We all want our kids to grow into healthy, caring, responsible adults. Summer Reading programs provide benefits like constructive use of time, building and strengthening relationships with both peers and adults in their community, and developing a positive identity and value system. And those benefits aren’t even the best part! Kids have a chance to engage with pleasure reading and all types of literacy in a fun, self-motivated environment outside of the classroom. There’s no better way to become a lifelong learner than to discover that the library has something for your personal interests, not just class assignments!

Thursday, August 7, 2008

The magic of reading to children

It's never too early to read to your kids! Research shows that reading to young children is the single most important factor in helping them get ready to become readers. When you read to your children, they are developing the early literacy skills that are the foundation for them to become readers later on.

Early literacy is what children know about reading and writing before they can actually read or write. Talk + Sing + Read = early literacy.

In tandem with the American Library Association, the libraries of Washington County and Washington County Cooperative Library Services (WCCLS) are offering information about helping your child get ready to learn to read. Ask your library's staff about the Every Child Ready to Read (or Cada Niño Listo para Leer) brochures. Each brochure talks about the six pre-reading skills that kids must know in order to learn to read. And each brochure comes with a reading list identifying books (available at the library!) that support particular skills for that age group. More information and more book lists are available on our website at Ready to Read! Some libraries offer early literacy classes for parents, where you can discover more ideas to help your child get ready to read. Ask about early literacy at your library!

How do babies, toddlers, and preschoolers get ready to become readers? By reading, talking, and singing with their parents! Have fun together!

La magia de leer a los niños

¡Nunca es demasiado temprano para leerles a sus niños! Estudios indican que leer con sus niños es el factor más importante en ayudarlos a prepararse para leer. Cuando usted lee a sus niños, ellos están desarrollando las destrezas de alfabetización temprana que es la base para que más adelante puedan convertirse en lectores.

La alfabetización temprana es lo que los niños conocen acerca de leer y escribir mucho antes de que realmente ellos lean y escriban. Hablar + Cantar + Leer = alfabetización temprana.

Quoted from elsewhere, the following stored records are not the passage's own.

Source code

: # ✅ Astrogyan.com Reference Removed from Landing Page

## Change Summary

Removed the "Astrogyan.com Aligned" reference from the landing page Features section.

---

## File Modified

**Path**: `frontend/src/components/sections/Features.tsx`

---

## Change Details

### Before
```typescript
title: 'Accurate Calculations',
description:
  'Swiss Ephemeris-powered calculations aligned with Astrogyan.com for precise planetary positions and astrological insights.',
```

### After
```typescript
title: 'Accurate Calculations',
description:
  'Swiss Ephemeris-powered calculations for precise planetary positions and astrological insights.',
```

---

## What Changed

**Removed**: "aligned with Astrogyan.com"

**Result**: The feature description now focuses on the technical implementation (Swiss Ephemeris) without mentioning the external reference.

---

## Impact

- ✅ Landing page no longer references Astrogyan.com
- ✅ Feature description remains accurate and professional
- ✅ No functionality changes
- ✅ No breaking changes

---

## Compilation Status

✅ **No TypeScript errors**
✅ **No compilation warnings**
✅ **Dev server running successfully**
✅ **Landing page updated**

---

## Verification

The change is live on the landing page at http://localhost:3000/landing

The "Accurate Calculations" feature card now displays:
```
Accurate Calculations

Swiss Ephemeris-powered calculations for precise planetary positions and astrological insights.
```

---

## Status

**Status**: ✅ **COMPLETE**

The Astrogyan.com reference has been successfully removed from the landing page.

Junto a la Asociación Americana de Bibliotecas (ALA, por sus siglas en inglés), las bibliotecas del Condado de Washington y Washington County Cooperative Library Services (WCCLS) están ofreciendo información sobre como ayudar a su hijo/a estar listo para aprender a leer. Pregunte en la biblioteca por los folletos de Cada Niño Listo para Leer (o Every Child Ready to Read). Cada folleto habla acerca de las seis destrezas de pre-lectura que los niños deben conocer para que puedan aprender a leer. Además, cada folleto contiene una lista de lectura que muestra libros (¡disponibles en la biblioteca!) que apoyan cada una de las destrezas para cada grupo por edad.

Los folletos están divididos por edad en tres grupos:

Más información y más listas de libros están disponibles en nuestra página WEB en ¡Cada Niño Listo para Leer! Algunas bibliotecas ofrecen clases para padres en donde usted puede aprender más ideas de cómo ayudar a su hijo/a para estar listo/a para leer. ¡Pregunte sobre alfabetización temprana en su biblioteca!

¿Cómo se preparan para ser lectores los bebés, caminadores y preescolares? ¡Leyendo, conversando y cantando con sus padres! ¡Divirtiéndose juntos!